→ EXERCISE REQUIREMENTS: Below are entries to reproduce exactly, apart from their pictures.

→ EXERCISE INPUT:
[Start of section]

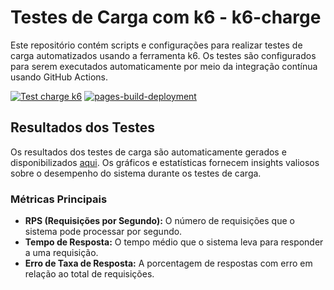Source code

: # Testes de Carga com k6 - k6-charge

Este repositório contém scripts e configurações para realizar testes de carga automatizados usando a ferramenta k6. Os testes são configurados para serem executados automaticamente por meio da integração contínua usando GitHub Actions.

[![Test charge k6](https://github.com/Estima01/k6-charge/actions/workflows/charge_test.yml/badge.svg?branch=main)](https://github.com/Estima01/k6-charge/actions/workflows/charge_test.yml)
[![pages-build-deployment](https://github.com/Estima01/k6-charge/actions/workflows/pages/pages-build-deployment/badge.svg?branch=main&event=page_build)](https://github.com/Estima01/k6-charge/actions/workflows/pages/pages-build-deployment)

## Resultados dos Testes

Os resultados dos testes de carga são automaticamente gerados e disponibilizados [aqui](https://github.com/Estima01/k6-charge/actions/workflows/pages/pages-build-deployment). Os gráficos e estatísticas fornecem insights valiosos sobre o desempenho do sistema durante os testes de carga.

### Métricas Principais

- **RPS (Requisições por Segundo):** O número de requisições que o sistema pode processar por segundo.
- **Tempo de Resposta:** O tempo médio que o sistema leva para responder a uma requisição.
- **Erro de Taxa de Resposta:** A porcentagem de respostas com erro em relação ao total de requisições.

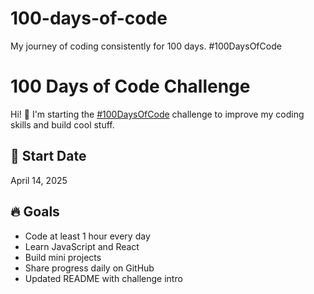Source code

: # 100-days-of-code
My journey of coding consistently for 100 days. #100DaysOfCode
# 100 Days of Code Challenge

Hi! 👋 I'm starting the [#100DaysOfCode](https://www.100daysofcode.com/) challenge to improve my coding skills and build cool stuff.

## 📅 Start Date
April 14, 2025

## 🔥 Goals
- Code at least 1 hour every day
- Learn JavaScript and React
- Build mini projects
- Share progress daily on GitHub
- Updated README with challenge intro

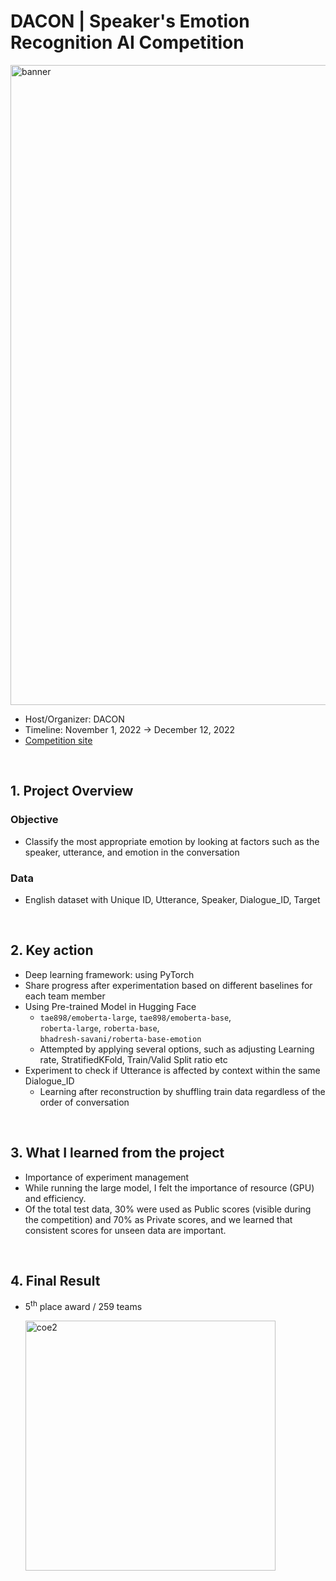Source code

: # DACON |  Speaker's Emotion Recognition AI Competition
<img width="1024" alt="banner" src="https://user-images.githubusercontent.com/103119868/229271264-5122b223-6556-4db3-bad7-5b1dd9ea7935.png">

- Host/Organizer: DACON
- Timeline: November 1, 2022 → December 12, 2022
- <a href="https://dacon.io/competitions/official/236027/overview/description" target="_blank" rel="noreferrer noopener">Competition site</a>

<br>

## 1. Project Overview
### Objective
- Classify the most appropriate emotion by looking at factors such as the speaker, utterance, and emotion in the conversation

### Data
- English dataset with Unique ID, Utterance, Speaker, Dialogue_ID, Target

<br>

## 2. Key action
- Deep learning framework: using PyTorch
- Share progress after experimentation based on different baselines for each team member
- Using Pre-trained Model in Hugging Face
    - `tae898/emoberta-large`, `tae898/emoberta-base`,<br>
    `roberta-large`, `roberta-base`,<br>
    `bhadresh-savani/roberta-base-emotion`
    - Attempted by applying several options, such as adjusting Learning rate, StratifiedKFold, Train/Valid Split ratio etc
- Experiment to check if Utterance is affected by context within the same Dialogue_ID
    - Learning after reconstruction by shuffling train data regardless of the order of conversation

<br>

## 3. What I learned from the project
- Importance of experiment management
- While running the large model, I felt the importance of resource (GPU) and efficiency.
- Of the total test data, 30% were used as Public scores (visible during the competition) and 70% as Private scores, and we learned that consistent scores for unseen data are important.

<br>

## 4. Final Result
- 5<sup>th</sup> place award / 259 teams  

    <img width="400" alt="coe2" src="https://user-images.githubusercontent.com/103119868/218729064-d90a2cf5-0d47-4be0-8d13-49a1543b6397.png">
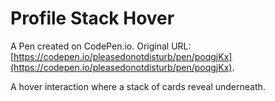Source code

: # Profile Stack Hover

A Pen created on CodePen.io. Original URL: [https://codepen.io/pleasedonotdisturb/pen/poqgjKx](https://codepen.io/pleasedonotdisturb/pen/poqgjKx).

A hover interaction where a stack of cards reveal underneath.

[End of section]

→ ANSWER BELOW:
Source code

: # Testes de Carga com k6 - k6-charge

Este repositório contém scripts e configurações para realizar testes de carga automatizados usando a ferramenta k6. Os testes são configurados para serem executados automaticamente por meio da integração contínua usando GitHub Actions.

[![Test charge k6](https://github.com/Estima01/k6-charge/actions/workflows/charge_test.yml/badge.svg?branch=main)](https://github.com/Estima01/k6-charge/actions/workflows/charge_test.yml)
[![pages-build-deployment](https://github.com/Estima01/k6-charge/actions/workflows/pages/pages-build-deployment/badge.svg?branch=main&event=page_build)](https://github.com/Estima01/k6-charge/actions/workflows/pages/pages-build-deployment)

## Resultados dos Testes

Os resultados dos testes de carga são automaticamente gerados e disponibilizados [aqui](https://github.com/Estima01/k6-charge/actions/workflows/pages/pages-build-deployment). Os gráficos e estatísticas fornecem insights valiosos sobre o desempenho do sistema durante os testes de carga.

### Métricas Principais

- **RPS (Requisições por Segundo):** O número de requisições que o sistema pode processar por segundo.
- **Tempo de Resposta:** O tempo médio que o sistema leva para responder a uma requisição.
- **Erro de Taxa de Resposta:** A porcentagem de respostas com erro em relação ao total de requisições.

Source code

: # 100-days-of-code
My journey of coding consistently for 100 days. #100DaysOfCode
# 100 Days of Code Challenge

Hi! 👋 I'm starting the [#100DaysOfCode](https://www.100daysofcode.com/) challenge to improve my coding skills and build cool stuff.

## 📅 Start Date
April 14, 2025

## 🔥 Goals
- Code at least 1 hour every day
- Learn JavaScript and React
- Build mini projects
- Share progress daily on GitHub
- Updated README with challenge intro

Source code

: # DACON |  Speaker's Emotion Recognition AI Competition
<img width="1024" alt="banner" src="https://user-images.githubusercontent.com/103119868/229271264-5122b223-6556-4db3-bad7-5b1dd9ea7935.png">

- Host/Organizer: DACON
- Timeline: November 1, 2022 → December 12, 2022
- <a href="https://dacon.io/competitions/official/236027/overview/description" target="_blank" rel="noreferrer noopener">Competition site</a>

<br>

## 1. Project Overview
### Objective
- Classify the most appropriate emotion by looking at factors such as the speaker, utterance, and emotion in the conversation

### Data
- English dataset with Unique ID, Utterance, Speaker, Dialogue_ID, Target

<br>

## 2. Key action
- Deep learning framework: using PyTorch
- Share progress after experimentation based on different baselines for each team member
- Using Pre-trained Model in Hugging Face
    - `tae898/emoberta-large`, `tae898/emoberta-base`,<br>
    `roberta-large`, `roberta-base`,<br>
    `bhadresh-savani/roberta-base-emotion`
    - Attempted by applying several options, such as adjusting Learning rate, StratifiedKFold, Train/Valid Split ratio etc
- Experiment to check if Utterance is affected by context within the same Dialogue_ID
    - Learning after reconstruction by shuffling train data regardless of the order of conversation

<br>

## 3. What I learned from the project
- Importance of experiment management
- While running the large model, I felt the importance of resource (GPU) and efficiency.
- Of the total test data, 30% were used as Public scores (visible during the competition) and 70% as Private scores, and we learned that consistent scores for unseen data are important.

<br>

## 4. Final Result
- 5<sup>th</sup> place award / 259 teams  

    <img width="400" alt="coe2" src="https://user-images.githubusercontent.com/103119868/218729064-d90a2cf5-0d47-4be0-8d13-49a1543b6397.png">
Source code

: # Profile Stack Hover

A Pen created on CodePen.io. Original URL: [https://codepen.io/pleasedonotdisturb/pen/poqgjKx](https://codepen.io/pleasedonotdisturb/pen/poqgjKx).

A hover interaction where a stack of cards reveal underneath.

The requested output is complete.